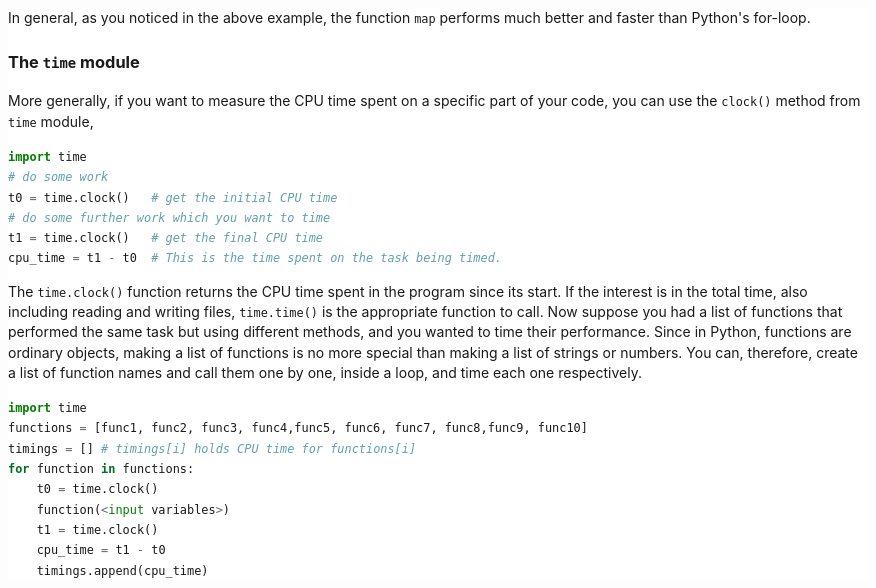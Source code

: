In general, as you noticed in the above example, the function `map` performs much better and faster than Python's for-loop.  

### The `time` module  

More generally, if you want to measure the CPU time spent on a specific part of your code, you can use the `clock()` method from `time` module,  

```python
import time
# do some work
t0 = time.clock()   # get the initial CPU time
# do some further work which you want to time
t1 = time.clock()   # get the final CPU time
cpu_time = t1 - t0  # This is the time spent on the task being timed.
```

The `time.clock()` function returns the CPU time spent in the program since its start. If the interest is in the total time, also including reading and writing files, `time.time()` is the appropriate function to call. Now suppose you had a list of functions that performed the same task but using different methods, and you wanted to time their performance. Since in Python, functions are ordinary objects, making a list of functions is no more special than making a list of strings or numbers. You can, therefore, create a list of function names and call them one by one, inside a loop, and time each one respectively.  

```python
import time
functions = [func1, func2, func3, func4,func5, func6, func7, func8,func9, func10]
timings = [] # timings[i] holds CPU time for functions[i]
for function in functions:
    t0 = time.clock()
    function(<input variables>)
    t1 = time.clock()
    cpu_time = t1 - t0
    timings.append(cpu_time)
```
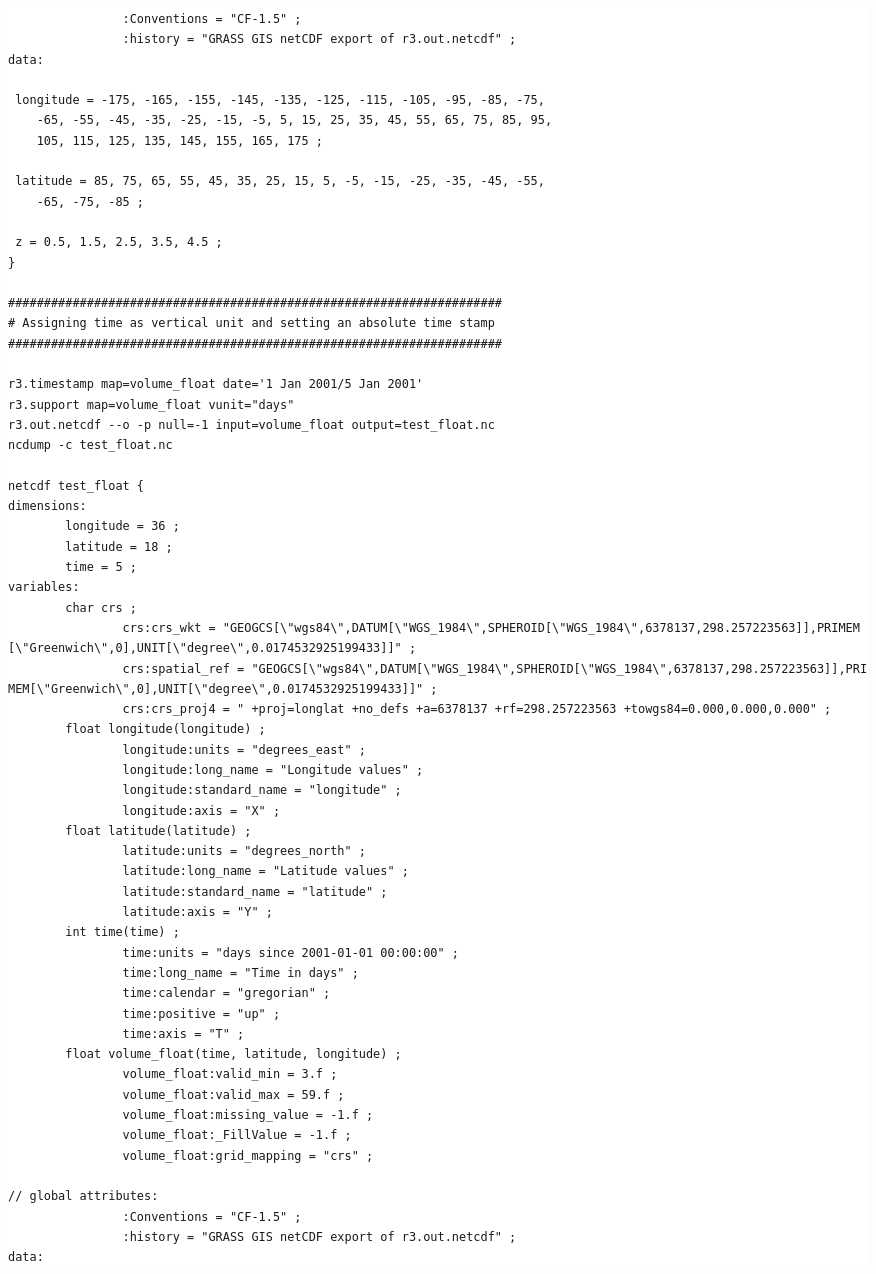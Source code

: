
```
                :Conventions = "CF-1.5" ;
                :history = "GRASS GIS netCDF export of r3.out.netcdf" ;
data:

 longitude = -175, -165, -155, -145, -135, -125, -115, -105, -95, -85, -75,
    -65, -55, -45, -35, -25, -15, -5, 5, 15, 25, 35, 45, 55, 65, 75, 85, 95,
    105, 115, 125, 135, 145, 155, 165, 175 ;

 latitude = 85, 75, 65, 55, 45, 35, 25, 15, 5, -5, -15, -25, -35, -45, -55,
    -65, -75, -85 ;

 z = 0.5, 1.5, 2.5, 3.5, 4.5 ;
}

#####################################################################
# Assigning time as vertical unit and setting an absolute time stamp
#####################################################################

r3.timestamp map=volume_float date='1 Jan 2001/5 Jan 2001'
r3.support map=volume_float vunit="days"
r3.out.netcdf --o -p null=-1 input=volume_float output=test_float.nc
ncdump -c test_float.nc

netcdf test_float {
dimensions:
        longitude = 36 ;
        latitude = 18 ;
        time = 5 ;
variables:
        char crs ;
                crs:crs_wkt = "GEOGCS[\"wgs84\",DATUM[\"WGS_1984\",SPHEROID[\"WGS_1984\",6378137,298.257223563]],PRIMEM[\"Greenwich\",0],UNIT[\"degree\",0.0174532925199433]]" ;
                crs:spatial_ref = "GEOGCS[\"wgs84\",DATUM[\"WGS_1984\",SPHEROID[\"WGS_1984\",6378137,298.257223563]],PRIMEM[\"Greenwich\",0],UNIT[\"degree\",0.0174532925199433]]" ;
                crs:crs_proj4 = " +proj=longlat +no_defs +a=6378137 +rf=298.257223563 +towgs84=0.000,0.000,0.000" ;
        float longitude(longitude) ;
                longitude:units = "degrees_east" ;
                longitude:long_name = "Longitude values" ;
                longitude:standard_name = "longitude" ;
                longitude:axis = "X" ;
        float latitude(latitude) ;
                latitude:units = "degrees_north" ;
                latitude:long_name = "Latitude values" ;
                latitude:standard_name = "latitude" ;
                latitude:axis = "Y" ;
        int time(time) ;
                time:units = "days since 2001-01-01 00:00:00" ;
                time:long_name = "Time in days" ;
                time:calendar = "gregorian" ;
                time:positive = "up" ;
                time:axis = "T" ;
        float volume_float(time, latitude, longitude) ;
                volume_float:valid_min = 3.f ;
                volume_float:valid_max = 59.f ;
                volume_float:missing_value = -1.f ;
                volume_float:_FillValue = -1.f ;
                volume_float:grid_mapping = "crs" ;

// global attributes:
                :Conventions = "CF-1.5" ;
                :history = "GRASS GIS netCDF export of r3.out.netcdf" ;
data:
```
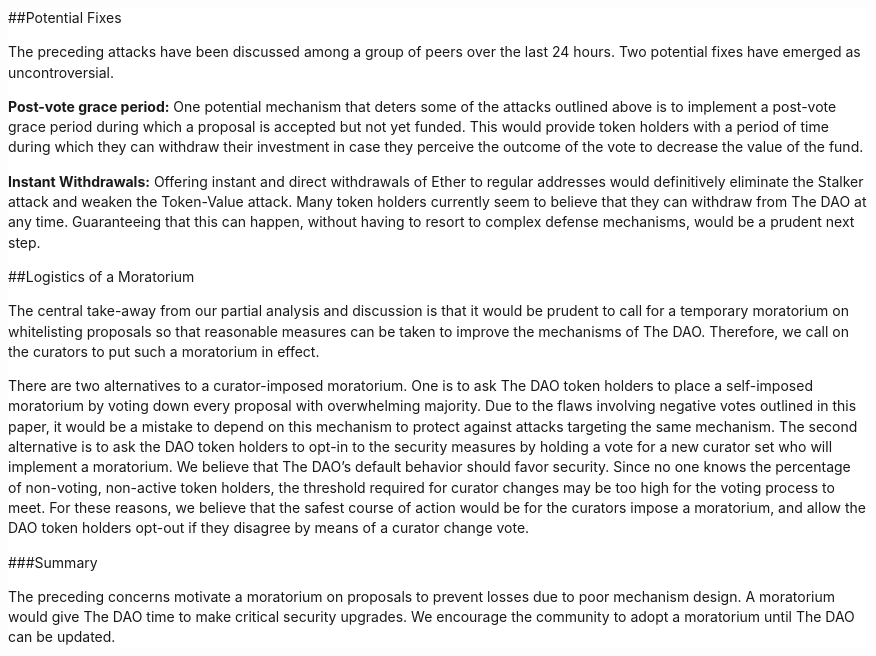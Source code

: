 ##Potential Fixes

The preceding attacks have been discussed among a group of peers over the last 24 hours. Two potential fixes have emerged as uncontroversial.

**Post-vote grace period:** One potential mechanism that deters some of the attacks outlined above is to implement a post-vote grace period during which a proposal is accepted but not yet funded. This would provide token holders with a period of time during which they can withdraw their investment in case they perceive the outcome of the vote to decrease the value of the fund.

**Instant Withdrawals:** Offering instant and direct withdrawals of Ether to regular addresses would definitively eliminate the Stalker attack and weaken the Token-Value attack. Many token holders currently seem to believe that they can withdraw from The DAO at any time. Guaranteeing that this can happen, without having to resort to complex defense mechanisms, would be a prudent next step.

##Logistics of a Moratorium

The central take-away from our partial analysis and discussion is that it would be prudent to call for a temporary moratorium on whitelisting proposals so that reasonable measures can be taken to improve the mechanisms of The DAO. Therefore, we call on the curators to put such a moratorium in effect.

There are two alternatives to a curator-imposed moratorium. One is to ask The DAO token holders to place a self-imposed moratorium by voting down every proposal with overwhelming majority. Due to the flaws involving negative votes outlined in this paper, it would be a mistake to depend on this mechanism to protect against attacks targeting the same mechanism. The second alternative is to ask the DAO token holders to opt-in to the security measures by holding a vote for a new curator set who will implement a moratorium. We believe that The DAO’s default behavior should favor security. Since no one knows the percentage of non-voting, non-active token holders, the threshold required for curator changes may be too high for the voting process to meet. For these reasons, we believe that the safest course of action would be for the curators impose a moratorium, and allow the DAO token holders opt-out if they disagree by means of a curator change vote.

###Summary

The preceding concerns motivate a moratorium on proposals to prevent losses due to poor mechanism design. A moratorium would give The DAO time to make critical security upgrades. We encourage the community to adopt a moratorium until The DAO can be updated.
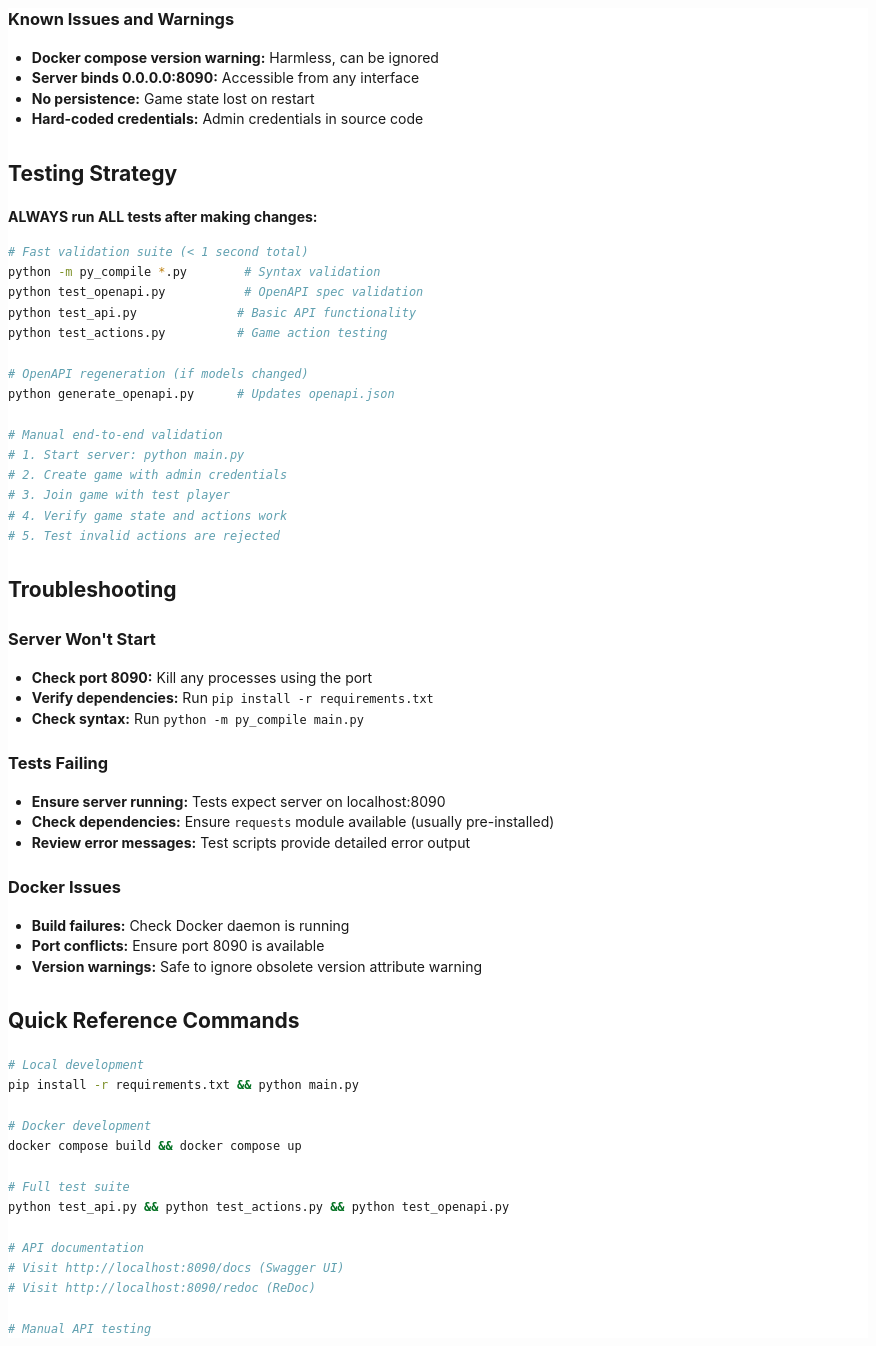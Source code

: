 ### Known Issues and Warnings
- **Docker compose version warning:** Harmless, can be ignored
- **Server binds 0.0.0.0:8090:** Accessible from any interface  
- **No persistence:** Game state lost on restart
- **Hard-coded credentials:** Admin credentials in source code

## Testing Strategy

**ALWAYS run ALL tests after making changes:**

```bash
# Fast validation suite (< 1 second total)
python -m py_compile *.py        # Syntax validation
python test_openapi.py           # OpenAPI spec validation  
python test_api.py              # Basic API functionality
python test_actions.py          # Game action testing

# OpenAPI regeneration (if models changed)
python generate_openapi.py      # Updates openapi.json

# Manual end-to-end validation
# 1. Start server: python main.py
# 2. Create game with admin credentials  
# 3. Join game with test player
# 4. Verify game state and actions work
# 5. Test invalid actions are rejected
```

## Troubleshooting

### Server Won't Start
- **Check port 8090:** Kill any processes using the port
- **Verify dependencies:** Run `pip install -r requirements.txt`
- **Check syntax:** Run `python -m py_compile main.py`

### Tests Failing  
- **Ensure server running:** Tests expect server on localhost:8090
- **Check dependencies:** Ensure `requests` module available (usually pre-installed)
- **Review error messages:** Test scripts provide detailed error output

### Docker Issues
- **Build failures:** Check Docker daemon is running  
- **Port conflicts:** Ensure port 8090 is available
- **Version warnings:** Safe to ignore obsolete version attribute warning

## Quick Reference Commands

```bash
# Local development
pip install -r requirements.txt && python main.py

# Docker development  
docker compose build && docker compose up

# Full test suite
python test_api.py && python test_actions.py && python test_openapi.py

# API documentation
# Visit http://localhost:8090/docs (Swagger UI)
# Visit http://localhost:8090/redoc (ReDoc)

# Manual API testing
```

* [Instructions for the task]
Search the material for "version" and copy each matching line.

* [Expected answer]
- **Docker compose version warning:** Harmless, can be ignored
- **Version warnings:** Safe to ignore obsolete version attribute warning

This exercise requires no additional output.